A nanoemulsion based transdermal delivery of insulin: Formulation development, optimization, in-vitro permeation across Strat-M® membrane and its pharmacokinetic/pharmacodynamic evaluation

Abstract

Peptides and proteins are mainly delivered through the parenteral route which is painful and reduces patient compliance. The aim was to explore the feasibility of using nanoemulsion as an alternative carrier for the transdermal delivery of insulin. For this purpose, pseudoternary phase diagram was constructed to determine the exact ratio of nanoemulsion components. A Simplex lattice design was used to formulate nanoemulsion comprising of oleic acid, tween 80, isopropyl alcohol, and water as independent variables and droplet size, entrapment ratio, and flux as responses.
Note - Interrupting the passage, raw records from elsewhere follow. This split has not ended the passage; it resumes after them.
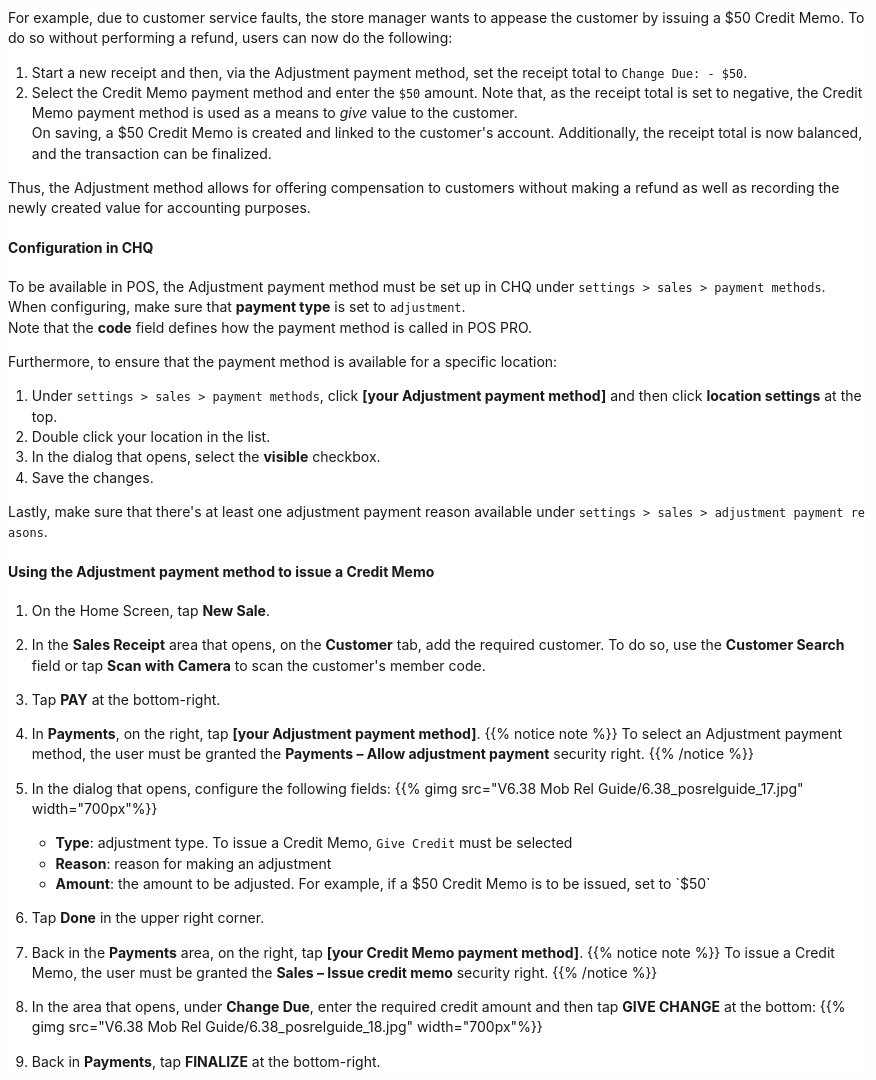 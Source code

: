 For example, due to customer service faults, the store manager wants to appease the customer by issuing a $50 Credit Memo. To do so without performing a refund, users can now do the following:

1. Start a new receipt and then, via the Adjustment payment method, set the receipt total to `Change Due: - $50`.
2. Select the Credit Memo payment method and enter the `$50` amount. Note that, as the receipt total is set to negative, the Credit Memo payment method is used as a means to *give* value to the customer.  
On saving, a $50 Credit Memo is created and linked to the customer's account. Additionally, the receipt total is now balanced, and the transaction can be finalized.

Thus, the Adjustment method allows for offering compensation to customers without making a refund as well as recording the newly created value for accounting purposes. 

#### Configuration in CHQ

To be available in POS, the Adjustment payment method must be set up in CHQ under `settings > sales > payment methods`. When configuring, make sure that **payment type** is set to `adjustment`.  
Note that the **code** field defines how the payment method is called in POS PRO. 

Furthermore, to ensure that the payment method is available for a specific location:

1. Under `settings > sales > payment methods`, click **[your Adjustment payment method]** and then click **location settings** at the top.
2. Double click your location in the list.
3. In the dialog that opens, select the **visible** checkbox.
4. Save the changes. 

Lastly, make sure that there's at least one adjustment payment reason available under `settings > sales > adjustment payment reasons`.

#### Using the Adjustment payment method to issue a Credit Memo

1. On the Home Screen, tap **New Sale**.

2. In the **Sales Receipt** area that opens, on the **Customer** tab, add the required customer. To do so, use the **Customer Search** field or tap **Scan with Camera** to scan the customer's member code. 

3. Tap **PAY** at the bottom-right.

4. In **Payments**, on the right, tap **[your Adjustment payment method]**.
{{% notice note %}}
To select an Adjustment payment method, the user must be granted the **Payments – Allow adjustment payment** security right.
{{% /notice %}}
5. In the dialog that opens, configure the following fields:
{{% gimg src="V6.38 Mob Rel Guide/6.38_posrelguide_17.jpg" width="700px"%}}
    - **Type**: adjustment type. To issue a Credit Memo, `Give Credit` must be selected
    - **Reason**: reason for making an adjustment
    - **Amount**: the amount to be adjusted. For example, if a $50 Credit Memo is to be issued, set to `$50`

6. Tap **Done** in the upper right corner. 

7. Back in the **Payments** area, on the right, tap **[your Credit Memo payment method]**.
{{% notice note %}}
To issue a Credit Memo, the user must be granted the **Sales – Issue credit memo** security right.
{{% /notice %}}
8. In the area that opens, under **Change Due**, enter the required credit amount and then tap **GIVE CHANGE** at the bottom:
{{% gimg src="V6.38 Mob Rel Guide/6.38_posrelguide_18.jpg" width="700px"%}}
9. Back in **Payments**, tap **FINALIZE** at the bottom-right.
Particle size distribution was determined through DLS and SEM. The gradient-HPLC method for the quantification of insulin was developed and validated. The in vitro permeation was carried out using Strat-M® membrane. Circular dichroism (CD), native gel electrophoresis, storage stability at 4 °C, skin irritation, pharmacokinetics, and pharmacodynamic study of optimized nanoemulsion were also performed. Optimized formulation was based on the small droplet size (41.05 ± 8 nm), maximum entrapment ratio (93.08%), and higher flux of (1.75 μg/cm2/h). The developed chromatographic method detected insulin in the range of 0.5–2.4 μg/mL. The CD spectra revealed minor changes in the secondary structure of insulin due to the entrapment in the micelles of nanoemulsion. The optimized nanoemulsion formulation was stable for three months. The PK/PD analysis indicated the slow absorption of insulin from the nanoemulsion as compared to SC injection in Albino Wister rats, resulting in delayed and consistent response having relative bioavailability of 244.5%. The results indicate that this system may be a promising vehicle for transdermal insulin delivery.